§ WORK REQUEST: Which lines in the records below contain the word "instagram"? Copy each one.

[Data extracted from a collection]

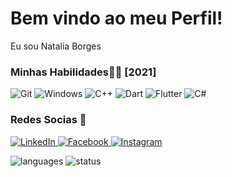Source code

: <div> 
	<h1>Bem vindo ao meu Perfil!</h1>
	<p>Eu sou Natalia Borges </p>
</div>
<div>
	<h3>Minhas Habilidades🐱‍👤 [2021]</h3>
	<p>
		<img alt="Git" src="https://img.shields.io/badge/-Git-F05032?style=for-the-badge&logo=git&logoColor=white" />
		  <img alt="Windows" src="https://img.shields.io/badge/Windows-0078D6?style=for-the-badge&logo=windows&logoColor=white" /> 
		  <img alt="C++" src="https://img.shields.io/badge/c++%20-%2300599C.svg?&style=for-the-badge&logo=c%2B%2B&ogoColor=white"/>
		  <img alt="Dart" src="https://img.shields.io/badge/dart-%230175C2.svg?&style=for-the-badge&logo=dart&logoColor=white"/>
		  <img alt="Flutter" src="https://img.shields.io/badge/Flutter%20-%2302569B.svg?&style=for-the-badge&logo=Flutter&logoColor=white" />
		  <img alt="C#" src="https://img.shields.io/badge/c%23-%23239120.svg?style=for-the-badge&logo=c-sharp&logoColor=white" />
	</p>
</div>
<div>
	<h3>Redes Socias 🤳</h3>
	<p>
	  <a href="https://www.linkedin.com/in/nat%C3%A1lia-borges-a47a47181/" target="_blank">
	    <img alt="LinkedIn" src="https://img.shields.io/badge/linkedin-%230077B5.svg?&style=for-the-badge&logo=linkedin&logoColor=white" />
	  </a>
	  <a href="https://www.facebook.com/natalia.borges.9693001/" target="_blank">
	    <img alt="Facebook" src="https://img.shields.io/badge/Facebook-1877F2?style=for-the-badge&logo=facebook&logoColor=white" />
	  </a>
	  <a href="https://www.instagram.com/lia.b33/" target="_blank">
	    <img alt="Instagram" src="https://img.shields.io/badge/Instagram-E4405F?style=for-the-badge&logo=instagram&logoColor=white" />
	  </a>
<div>
 	<p>
		<img src="https://github-readme-stats.vercel.app/api/top-langs?username=NataliaBorges&show_icons=true&locale=en&layout=compact" alt="languages" />
		<img src="https://github-readme-stats.anuraghazra1.vercel.app/api?username=NataliaBorges&show_icons=true&line_height=27" alt="status" />
	</p>
</div>
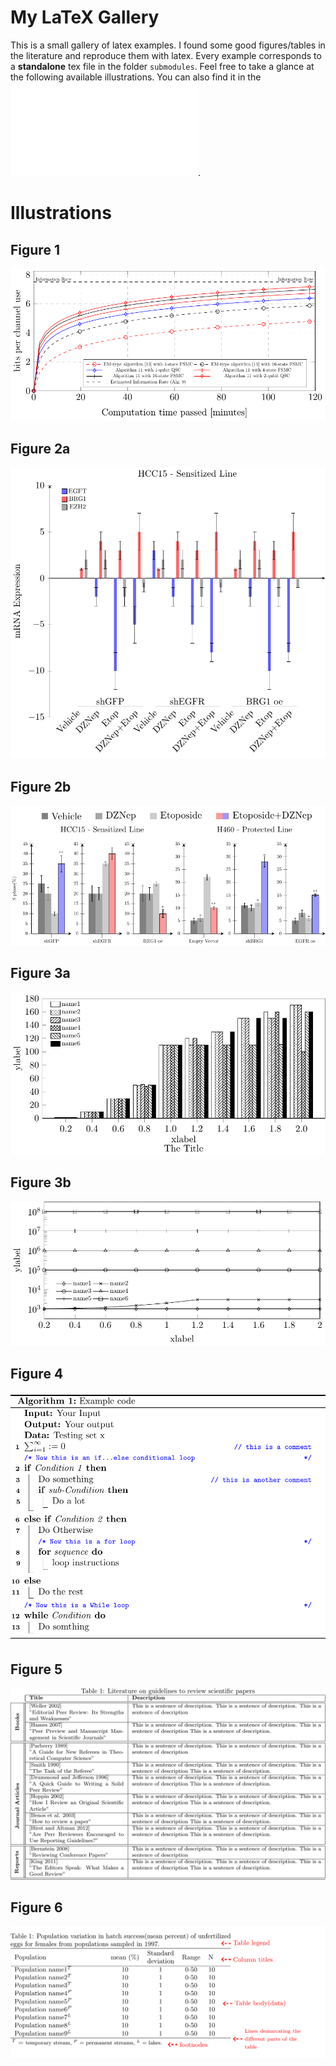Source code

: # My LaTeX Gallery
This is a small gallery of latex examples. I found some good figures/tables in the literature and reproduce them with latex. 
Every example corresponds to a **standalone** tex file in the folder `submodules`. 
Feel free to take a glance at the following available illustrations. You can also find it in the ![main pdf file](main.pdf). 

# Illustrations
## Figure 1
![figure 1](submodules/1/1.png)
## Figure 2a
![figure 2a](submodules/2a/2a.png)
## Figure 2b
![figure 2b](submodules/2b/2b.png)
## Figure 3a
![figure 3a](submodules/3a/3a.png)
## Figure 3b
![figure 3b](submodules/3b/3b.png)
## Figure 4
![figure 4](submodules/4/4.png)
## Figure 5
![figure 5](submodules/5/5.png)
## Figure 6
![figure 6](submodules/6/6.png)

§ RESULT OF THIS EXERCISE:
	  <a href="https://www.instagram.com/lia.b33/" target="_blank">
	    <img alt="Instagram" src="https://img.shields.io/badge/Instagram-E4405F?style=for-the-badge&logo=instagram&logoColor=white" />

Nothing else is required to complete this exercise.